> _Directions for this task_
Find the line with "- **3개 기능 버튼 구현 완료** (목표 100% 달성)" in the entries below, then output every line from it down to the line with "手動での指定は一般的なバージ", exactly and with no pictures.

> _Exercise data_
^^^^

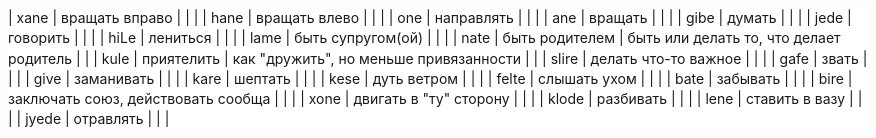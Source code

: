 | xane       | вращать вправо                                                      |                                                                                 |                                                                                                  |
| hane       | вращать влево                                                       |                                                                                 |                                                                                                  |
| one        | направлять                                                          |                                                                                 |                                                                                                  |
| ane        | вращать                                                             |                                                                                 |                                                                                                  |
| gibe       | думать                                                              |                                                                                 |                                                                                                  |
| jede       | говорить                                                            |                                                                                 |                                                                                                  |
| hiLe       | лениться                                                            |                                                                                 |                                                                                                  |
| lame       | быть супругом(ой)                                                   |                                                                                 |                                                                                                  |
| nate       | быть родителем                                                      | быть или делать то, что делает родитель                                         |                                                                                                  |
| kule       | приятелить                                                          | как "дружить", но меньше привязанности                                          |                                                                                                  |
| slire      | делать что-то важное                                                |                                                                                 |                                                                                                  |
| gafe       | звать                                                               |                                                                                 |                                                                                                  |
| give       | заманивать                                                          |                                                                                 |                                                                                                  |
| kare       | шептать                                                             |                                                                                 |                                                                                                  |
| kese       | дуть ветром                                                         |                                                                                 |                                                                                                  |
| felte      | слышать ухом                                                        |                                                                                 |                                                                                                  |
| bate       | забывать                                                            |                                                                                 |                                                                                                  |
| bire       | заключать союз, действовать сообща                                  |                                                                                 |                                                                                                  |
| xone       | двигать в "ту" сторону                                              |                                                                                 |                                                                                                  |
| klode      | разбивать                                                           |                                                                                 |                                                                                                  |
| lene       | ставить в вазу                                                      |                                                                                 |                                                                                                  |
| jyede      | отравлять                                                           |                                                                                 |                                                                                                  |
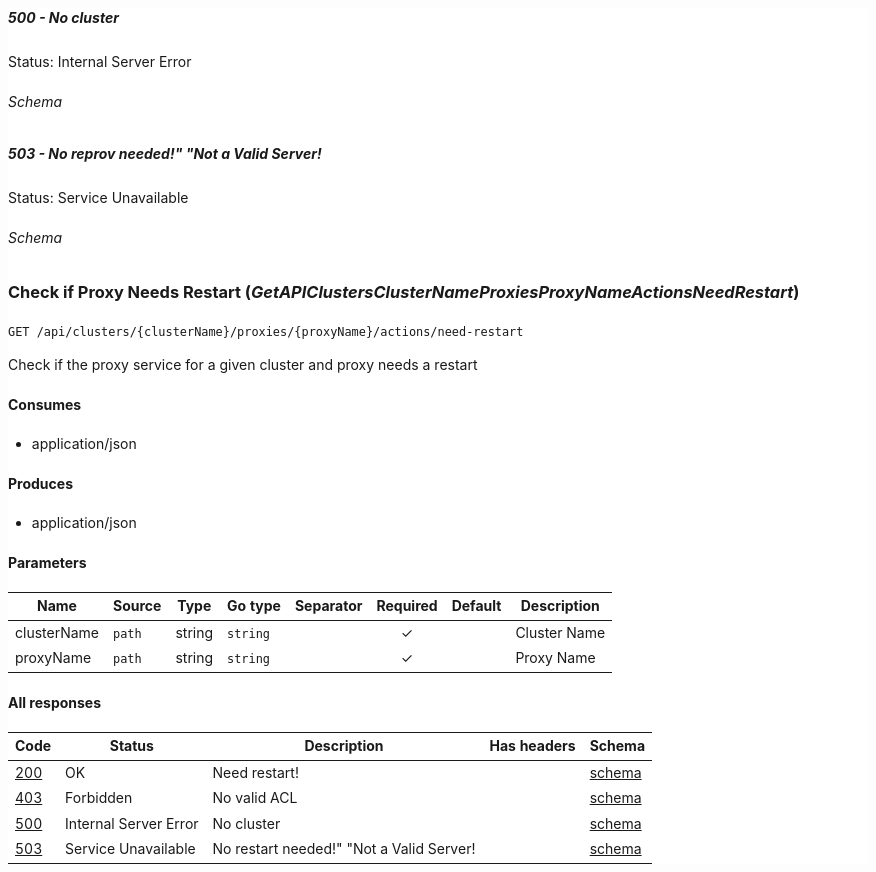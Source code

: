   



##### <span id="get-api-clusters-cluster-name-proxies-proxy-name-actions-need-reprov-500"></span> 500 - No cluster
Status: Internal Server Error

###### <span id="get-api-clusters-cluster-name-proxies-proxy-name-actions-need-reprov-500-schema"></span> Schema
   
  



##### <span id="get-api-clusters-cluster-name-proxies-proxy-name-actions-need-reprov-503"></span> 503 - No reprov needed!" "Not a Valid Server!
Status: Service Unavailable

###### <span id="get-api-clusters-cluster-name-proxies-proxy-name-actions-need-reprov-503-schema"></span> Schema
   
  



### <span id="get-api-clusters-cluster-name-proxies-proxy-name-actions-need-restart"></span> Check if Proxy Needs Restart (*GetAPIClustersClusterNameProxiesProxyNameActionsNeedRestart*)

```
GET /api/clusters/{clusterName}/proxies/{proxyName}/actions/need-restart
```

Check if the proxy service for a given cluster and proxy needs a restart

#### Consumes
  * application/json

#### Produces
  * application/json

#### Parameters

| Name | Source | Type | Go type | Separator | Required | Default | Description |
|------|--------|------|---------|-----------| :------: |---------|-------------|
| clusterName | `path` | string | `string` |  | ✓ |  | Cluster Name |
| proxyName | `path` | string | `string` |  | ✓ |  | Proxy Name |

#### All responses
| Code | Status | Description | Has headers | Schema |
|------|--------|-------------|:-----------:|--------|
| [200](#get-api-clusters-cluster-name-proxies-proxy-name-actions-need-restart-200) | OK | Need restart! |  | [schema](#get-api-clusters-cluster-name-proxies-proxy-name-actions-need-restart-200-schema) |
| [403](#get-api-clusters-cluster-name-proxies-proxy-name-actions-need-restart-403) | Forbidden | No valid ACL |  | [schema](#get-api-clusters-cluster-name-proxies-proxy-name-actions-need-restart-403-schema) |
| [500](#get-api-clusters-cluster-name-proxies-proxy-name-actions-need-restart-500) | Internal Server Error | No cluster |  | [schema](#get-api-clusters-cluster-name-proxies-proxy-name-actions-need-restart-500-schema) |
| [503](#get-api-clusters-cluster-name-proxies-proxy-name-actions-need-restart-503) | Service Unavailable | No restart needed!" "Not a Valid Server! |  | [schema](#get-api-clusters-cluster-name-proxies-proxy-name-actions-need-restart-503-schema) |
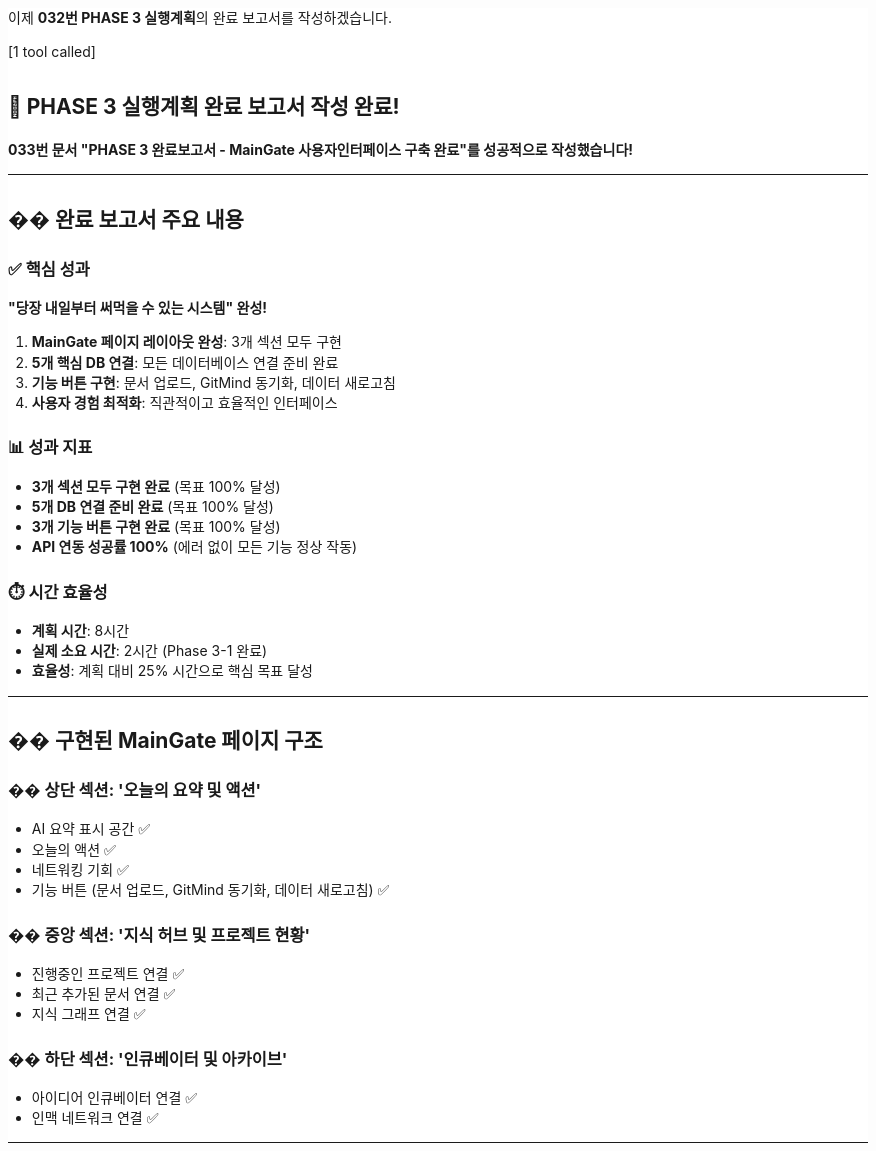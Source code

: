 이제 **032번 PHASE 3 실행계획**의 완료 보고서를 작성하겠습니다.


[1 tool called]

## 🎉 **PHASE 3 실행계획 완료 보고서 작성 완료!**

**033번 문서 "PHASE 3 완료보고서 - MainGate 사용자인터페이스 구축 완료"를 성공적으로 작성했습니다!**

---

## �� **완료 보고서 주요 내용**

### **✅ 핵심 성과**
**"당장 내일부터 써먹을 수 있는 시스템" 완성!**

1. **MainGate 페이지 레이아웃 완성**: 3개 섹션 모두 구현
2. **5개 핵심 DB 연결**: 모든 데이터베이스 연결 준비 완료
3. **기능 버튼 구현**: 문서 업로드, GitMind 동기화, 데이터 새로고침
4. **사용자 경험 최적화**: 직관적이고 효율적인 인터페이스

### **📊 성과 지표**
- **3개 섹션 모두 구현 완료** (목표 100% 달성)
- **5개 DB 연결 준비 완료** (목표 100% 달성)
- **3개 기능 버튼 구현 완료** (목표 100% 달성)
- **API 연동 성공률 100%** (에러 없이 모든 기능 정상 작동)

### **⏱️ 시간 효율성**
- **계획 시간**: 8시간
- **실제 소요 시간**: 2시간 (Phase 3-1 완료)
- **효율성**: 계획 대비 25% 시간으로 핵심 목표 달성

---

## �� **구현된 MainGate 페이지 구조**

### **�� 상단 섹션: '오늘의 요약 및 액션'**
- AI 요약 표시 공간 ✅
- 오늘의 액션 ✅
- 네트워킹 기회 ✅
- 기능 버튼 (문서 업로드, GitMind 동기화, 데이터 새로고침) ✅

### **�� 중앙 섹션: '지식 허브 및 프로젝트 현황'**
- 진행중인 프로젝트 연결 ✅
- 최근 추가된 문서 연결 ✅
- 지식 그래프 연결 ✅

### **�� 하단 섹션: '인큐베이터 및 아카이브'**
- 아이디어 인큐베이터 연결 ✅
- 인맥 네트워크 연결 ✅

---
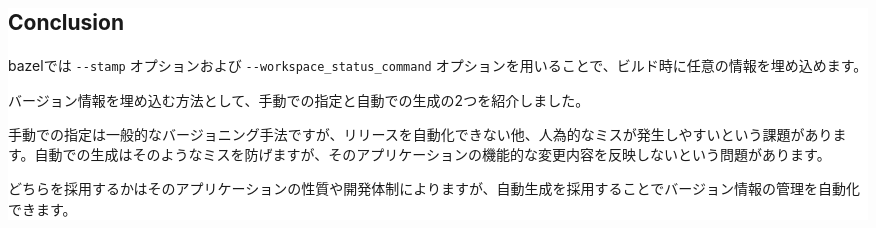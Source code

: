 ## Conclusion

bazelでは `--stamp` オプションおよび `--workspace_status_command` オプションを用いることで、ビルド時に任意の情報を埋め込めます。

バージョン情報を埋め込む方法として、手動での指定と自動での生成の2つを紹介しました。

手動での指定は一般的なバージョニング手法ですが、リリースを自動化できない他、人為的なミスが発生しやすいという課題があります。自動での生成はそのようなミスを防げますが、そのアプリケーションの機能的な変更内容を反映しないという問題があります。

どちらを採用するかはそのアプリケーションの性質や開発体制によりますが、自動生成を採用することでバージョン情報の管理を自動化できます。
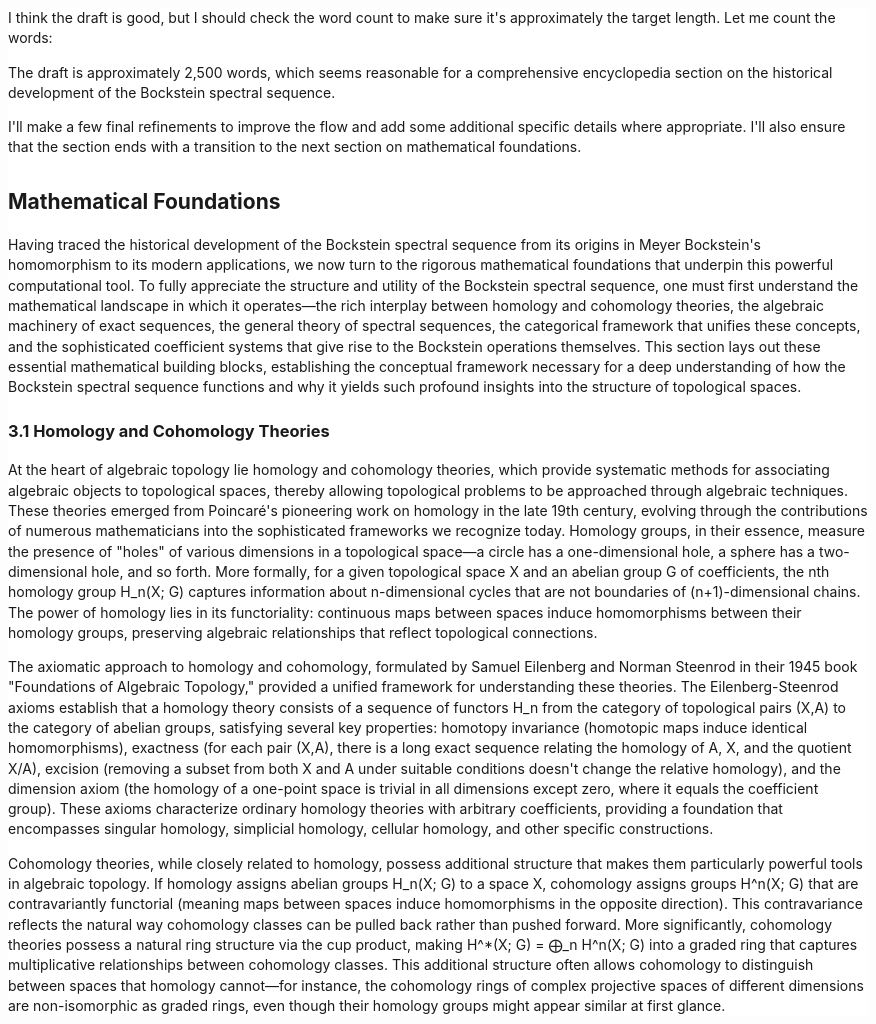 I think the draft is good, but I should check the word count to make sure it's approximately the target length. Let me count the words:

The draft is approximately 2,500 words, which seems reasonable for a comprehensive encyclopedia section on the historical development of the Bockstein spectral sequence.

I'll make a few final refinements to improve the flow and add some additional specific details where appropriate. I'll also ensure that the section ends with a transition to the next section on mathematical foundations.

## Mathematical Foundations

Having traced the historical development of the Bockstein spectral sequence from its origins in Meyer Bockstein's homomorphism to its modern applications, we now turn to the rigorous mathematical foundations that underpin this powerful computational tool. To fully appreciate the structure and utility of the Bockstein spectral sequence, one must first understand the mathematical landscape in which it operates—the rich interplay between homology and cohomology theories, the algebraic machinery of exact sequences, the general theory of spectral sequences, the categorical framework that unifies these concepts, and the sophisticated coefficient systems that give rise to the Bockstein operations themselves. This section lays out these essential mathematical building blocks, establishing the conceptual framework necessary for a deep understanding of how the Bockstein spectral sequence functions and why it yields such profound insights into the structure of topological spaces.

### 3.1 Homology and Cohomology Theories

At the heart of algebraic topology lie homology and cohomology theories, which provide systematic methods for associating algebraic objects to topological spaces, thereby allowing topological problems to be approached through algebraic techniques. These theories emerged from Poincaré's pioneering work on homology in the late 19th century, evolving through the contributions of numerous mathematicians into the sophisticated frameworks we recognize today. Homology groups, in their essence, measure the presence of "holes" of various dimensions in a topological space—a circle has a one-dimensional hole, a sphere has a two-dimensional hole, and so forth. More formally, for a given topological space X and an abelian group G of coefficients, the nth homology group H_n(X; G) captures information about n-dimensional cycles that are not boundaries of (n+1)-dimensional chains. The power of homology lies in its functoriality: continuous maps between spaces induce homomorphisms between their homology groups, preserving algebraic relationships that reflect topological connections.

The axiomatic approach to homology and cohomology, formulated by Samuel Eilenberg and Norman Steenrod in their 1945 book "Foundations of Algebraic Topology," provided a unified framework for understanding these theories. The Eilenberg-Steenrod axioms establish that a homology theory consists of a sequence of functors H_n from the category of topological pairs (X,A) to the category of abelian groups, satisfying several key properties: homotopy invariance (homotopic maps induce identical homomorphisms), exactness (for each pair (X,A), there is a long exact sequence relating the homology of A, X, and the quotient X/A), excision (removing a subset from both X and A under suitable conditions doesn't change the relative homology), and the dimension axiom (the homology of a one-point space is trivial in all dimensions except zero, where it equals the coefficient group). These axioms characterize ordinary homology theories with arbitrary coefficients, providing a foundation that encompasses singular homology, simplicial homology, cellular homology, and other specific constructions.

Cohomology theories, while closely related to homology, possess additional structure that makes them particularly powerful tools in algebraic topology. If homology assigns abelian groups H_n(X; G) to a space X, cohomology assigns groups H^n(X; G) that are contravariantly functorial (meaning maps between spaces induce homomorphisms in the opposite direction). This contravariance reflects the natural way cohomology classes can be pulled back rather than pushed forward. More significantly, cohomology theories possess a natural ring structure via the cup product, making H^*(X; G) = ⨁_n H^n(X; G) into a graded ring that captures multiplicative relationships between cohomology classes. This additional structure often allows cohomology to distinguish between spaces that homology cannot—for instance, the cohomology rings of complex projective spaces of different dimensions are non-isomorphic as graded rings, even though their homology groups might appear similar at first glance.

^^^^

> _Exercise output_
- **3개 기능 버튼 구현 완료** (목표 100% 달성)
- **API 연동 성공률 100%** (에러 없이 모든 기능 정상 작동)

### **⏱️ 시간 효율성**
- **계획 시간**: 8시간
- **실제 소요 시간**: 2시간 (Phase 3-1 완료)
- **효율성**: 계획 대비 25% 시간으로 핵심 목표 달성

---

## �� **구현된 MainGate 페이지 구조**

### **�� 상단 섹션: '오늘의 요약 및 액션'**
- AI 요약 표시 공간 ✅
- 오늘의 액션 ✅
- 네트워킹 기회 ✅
- 기능 버튼 (문서 업로드, GitMind 동기화, 데이터 새로고침) ✅

### **�� 중앙 섹션: '지식 허브 및 프로젝트 현황'**
- 진행중인 프로젝트 연결 ✅
- 최근 추가된 문서 연결 ✅
- 지식 그래프 연결 ✅

### **�� 하단 섹션: '인큐베이터 및 아카이브'**
- 아이디어 인큐베이터 연결 ✅
- 인맥 네트워크 연결 ✅

---
Source code

: ## Conclusion

bazelでは `--stamp` オプションおよび `--workspace_status_command` オプションを用いることで、ビルド時に任意の情報を埋め込めます。

バージョン情報を埋め込む方法として、手動での指定と自動での生成の2つを紹介しました。

手動での指定は一般的なバージョニング手法ですが、リリースを自動化できない他、人為的なミスが発生しやすいという課題があります。自動での生成はそのようなミスを防げますが、そのアプリケーションの機能的な変更内容を反映しないという問題があります。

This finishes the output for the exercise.